PUB LIST PUBLIC HOUSES Barry Smith and Paul Skelton

Earliest 1860-

Golden Cross

Latest Oct 1940

13 St. James' Street


Golden Cross circa 1940

Above showing the "Golden Cross," with thanks from Bob Hollingsbury, showing the war damage. Circa 1940.

Golden Cross 1940

Above photo, 7 November, 1940.

Lord Lothian, British Ambassador to the United States, who is taking the opportunity afforded by his stay in Britain to make himself familiar with the manner in which the British people are fighting back against intensified enemy attacks, inspected coastal defences and also visited Dover. Photo shows Lord Lothian (right foreground) passing wrecked buildings in Dover. With him is Captain Llewellyn-Morgan of the Royal Navy.

G November 7th 1940. r. Censor No. 90554.

1937 map

Above map 1937.

Golden Cross location 2009

Similar shot taken in 2009.

Golden Cross

Dover Mercury 6/4/2000

Pub outing facts arrive.

THE ink had hardly dried on the Dover Mercury two weeks ago before we started receiving information about the mystery picture in our Those Were The Days feature.

The picture showed people about to go on a charabanc outing from a pub in Dover.
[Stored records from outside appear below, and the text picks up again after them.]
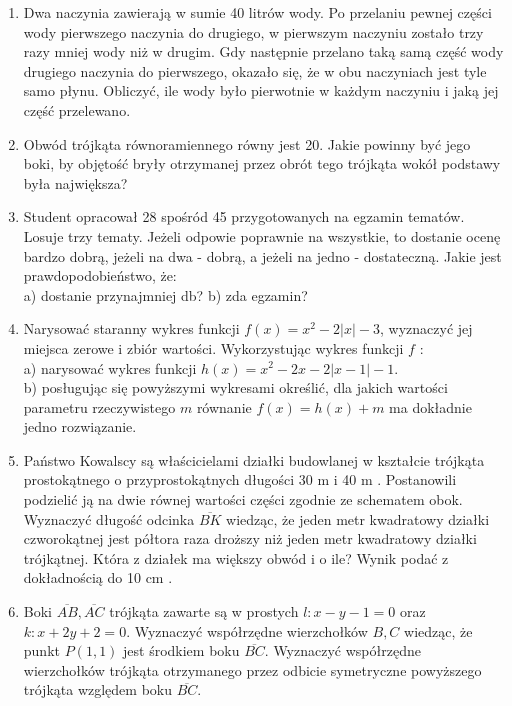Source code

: \documentclass[10pt]{article}
\begin{document}
\begin{enumerate}
  \item Dwa naczynia zawierają w sumie 40 litrów wody. Po przelaniu pewnej części wody pierwszego naczynia do drugiego, w pierwszym naczyniu zostało trzy razy mniej wody niż w drugim. Gdy następnie przelano taką samą część wody drugiego naczynia do pierwszego, okazało się, że w obu naczyniach jest tyle samo płynu. Obliczyć, ile wody było pierwotnie w każdym naczyniu i jaką jej część przelewano.
  \item Obwód trójkąta równoramiennego równy jest 20. Jakie powinny być jego boki, by objętość bryły otrzymanej przez obrót tego trójkąta wokół podstawy była największa?
  \item Student opracował 28 spośród 45 przygotowanych na egzamin tematów. Losuje trzy tematy. Jeżeli odpowie poprawnie na wszystkie, to dostanie ocenę bardzo dobrą, jeżeli na dwa - dobrą, a jeżeli na jedno - dostateczną. Jakie jest prawdopodobieństwo, że:\\
a) dostanie przynajmniej db? b) zda egzamin?
  \item Narysować staranny wykres funkcji $f(x)=x^{2}-2|x|-3$, wyznaczyć jej miejsca zerowe i zbiór wartości. Wykorzystując wykres funkcji $f$ :\\
a) narysować wykres funkcji $h(x)=x^{2}-2 x-2|x-1|-1$.\\
b) posługując się powyższymi wykresami określić, dla jakich wartości parametru rzeczywistego $m$ równanie $f(x)=h(x)+m$ ma dokładnie jedno rozwiązanie.
  \item Państwo Kowalscy są właścicielami działki budowlanej w kształcie trójkąta prostokątnego o przyprostokątnych długości 30 m i 40 m . Postanowili podzielić ją na dwie równej wartości części zgodnie ze schematem obok. Wyznaczyć długość odcinka $\overline{B K}$ wiedząc, że jeden metr kwadratowy działki czworokątnej jest półtora raza droższy niż jeden metr kwadratowy działki trójkątnej. Która z działek ma większy obwód i o ile? Wynik podać z dokładnością do 10 cm .
  \item Boki $\overline{A B}, \overline{A C}$ trójkąta zawarte są w prostych $l: x-y-1=0$ oraz $k: x+2 y+2=0$. Wyznaczyć współrzędne wierzchołków $B, C$ wiedząc, że punkt $P(1,1)$ jest środkiem boku $\overline{B C}$. Wyznaczyć współrzędne wierzchołków trójkąta otrzymanego przez odbicie symetryczne powyższego trójkąta względem boku $\overline{B C}$.
\end{enumerate}
\end{document}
Bob Dunford was the first to get in contact, telling us it was taken at Golden Cross Passage and the pub was the Golden Cross in at St James's Street. Adding more information was Barry Smith who said the pub, run by Charringtons, was at 13 St James's Street.

Quoting from the book By The Way, which is available in Dover Reference Library, Mr Smith said: "The Golden Cross opened at 5am from 1881. Another with the sign was reported in Snargate Street in 1826.

"Bomb damage was responsible for the closure on October 7, 1940. Further damage made the building so dangerous that rebuilding was called for.

"It was ruled that although rebuilding was out of the question, the brewer should not forfeit his licence.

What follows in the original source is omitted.